According to a third aspect of the present invention, there is provided a solar cell module torsion tester which sandwiches two adjacent sides of a substantially square solar cell module between an upper plate and a lower plate, and clamps the upper plate and the lower plate. To fix the solar cell module, apply stress to the solar cell module with a stress applying device, and continuously measure the electrical resistance between the output terminals of the solar cell module and the insulation resistance between the output terminals and the module frame Therefore, it is known that the degree of torsion at which the break occurs is examined, and the limit of applying stress to the solar cell at the time of transportation, installation, construction and the like of the solar cell module can be understood.
Further, it can be used for improvement of a solar cell module and the like.

[Brief description of the drawings]

FIG. 1 shows an embodiment of the present invention, wherein (a) is an explanatory view showing a plane in use of a solar cell module torsion tester, and (b) is a cross-sectional view taken along line AA of (a). It is.

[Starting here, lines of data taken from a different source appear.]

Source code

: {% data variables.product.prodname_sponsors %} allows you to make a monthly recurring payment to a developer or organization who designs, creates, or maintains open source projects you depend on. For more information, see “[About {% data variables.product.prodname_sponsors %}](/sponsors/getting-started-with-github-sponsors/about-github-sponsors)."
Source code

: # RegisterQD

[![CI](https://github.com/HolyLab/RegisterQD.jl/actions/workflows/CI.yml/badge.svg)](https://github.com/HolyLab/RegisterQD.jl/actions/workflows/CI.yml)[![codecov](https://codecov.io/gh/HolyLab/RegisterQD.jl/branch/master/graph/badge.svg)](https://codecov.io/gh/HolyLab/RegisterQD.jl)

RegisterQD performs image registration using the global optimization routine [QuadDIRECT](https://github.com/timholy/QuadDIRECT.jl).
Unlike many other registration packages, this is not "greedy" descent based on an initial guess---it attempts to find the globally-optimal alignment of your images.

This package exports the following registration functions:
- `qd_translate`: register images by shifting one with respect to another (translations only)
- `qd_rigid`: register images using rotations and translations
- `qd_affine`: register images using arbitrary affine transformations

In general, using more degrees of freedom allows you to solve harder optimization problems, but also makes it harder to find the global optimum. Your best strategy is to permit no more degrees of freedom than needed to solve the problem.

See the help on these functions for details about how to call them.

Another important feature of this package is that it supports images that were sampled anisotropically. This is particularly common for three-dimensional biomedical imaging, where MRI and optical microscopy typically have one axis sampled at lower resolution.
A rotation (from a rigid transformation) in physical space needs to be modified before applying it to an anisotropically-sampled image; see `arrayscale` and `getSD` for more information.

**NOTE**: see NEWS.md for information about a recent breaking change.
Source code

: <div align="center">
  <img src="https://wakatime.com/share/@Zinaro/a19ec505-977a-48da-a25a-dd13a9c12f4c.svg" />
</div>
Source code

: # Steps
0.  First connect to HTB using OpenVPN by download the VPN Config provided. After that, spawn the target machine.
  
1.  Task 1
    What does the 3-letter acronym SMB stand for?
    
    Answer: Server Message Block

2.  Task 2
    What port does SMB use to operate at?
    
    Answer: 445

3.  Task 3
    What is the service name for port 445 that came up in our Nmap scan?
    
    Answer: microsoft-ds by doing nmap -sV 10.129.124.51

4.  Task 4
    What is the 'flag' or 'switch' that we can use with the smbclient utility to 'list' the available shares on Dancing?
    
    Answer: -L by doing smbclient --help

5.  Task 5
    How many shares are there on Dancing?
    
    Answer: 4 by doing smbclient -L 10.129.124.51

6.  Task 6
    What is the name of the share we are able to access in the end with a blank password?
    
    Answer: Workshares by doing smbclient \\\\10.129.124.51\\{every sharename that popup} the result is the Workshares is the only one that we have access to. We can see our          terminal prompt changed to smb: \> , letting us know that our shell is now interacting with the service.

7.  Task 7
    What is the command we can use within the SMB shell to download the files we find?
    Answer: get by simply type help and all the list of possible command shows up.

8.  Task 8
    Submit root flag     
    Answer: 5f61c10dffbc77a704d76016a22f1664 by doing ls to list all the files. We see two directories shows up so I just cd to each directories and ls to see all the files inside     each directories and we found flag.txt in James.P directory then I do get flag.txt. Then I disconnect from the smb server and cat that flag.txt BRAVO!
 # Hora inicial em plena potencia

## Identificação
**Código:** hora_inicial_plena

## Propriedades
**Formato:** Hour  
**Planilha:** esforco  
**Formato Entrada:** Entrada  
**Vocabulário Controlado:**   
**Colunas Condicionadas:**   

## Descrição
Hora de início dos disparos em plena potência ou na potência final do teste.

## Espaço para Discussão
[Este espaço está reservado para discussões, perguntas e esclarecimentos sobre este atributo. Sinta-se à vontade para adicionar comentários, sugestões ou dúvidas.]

2A is a plan view showing a state in which a fastener is attached to a holding plate, and FIG. 2B is a side view of FIG.

FIG. 3, showing another embodiment of the present invention, is an explanatory view showing a main part of a use state of a solar cell module torsion tester.

FIG. 4 is an explanatory view showing a modified example of an upper plate and a lower plate sandwiching a solar cell module.

[Explanation of symbols]

 DESCRIPTION OF SYMBOLS 1, 1a Solar cell module torsion tester 2 Holding plate 21 Upper plate 22 Lower plate 3 Holder 4, 4a Stress applying device 5 6a Displacement meter 7, 7a Solar cell module

Claims (3)

[Claims] A solar cell module torsion tester for examining mechanical durability of a solar cell module, comprising:
Opposing surfaces are substantially parallel, and an L-shaped holding plate consisting of an upper plate and a lower plate, which are smooth surfaces, can be fixed by sandwiching the solar cell module between the upper plate and the lower plate. A solar cell module torsion tester comprising: a fastener; and a stress applying device for applying stress to a solar cell module fixed between an upper plate and a lower plate. 2. The fastening device according to claim 1, wherein the fastening device can fasten and fix a solar cell module sandwiched between an upper plate and a lower plate with a screw, and a plurality of the fastening devices are provided on a holding plate. The solar cell module tester according to claim 1, wherein: 3. An almost square solar cell module adjacent two sides is sandwiched between an upper plate and a lower plate of the solar cell module torsion tester according to claim 1 or 2, and the upper plate is fastened with a fastener. And the lower plate are fastened to fix the solar cell module, stress is applied to the solar cell module by a stress applying device, and the electrical resistance between the output terminals of the solar cell module and the insulation resistance between the output terminal and the module frame are continuous. A torsion test method for a solar cell module, wherein the torsion test is performed.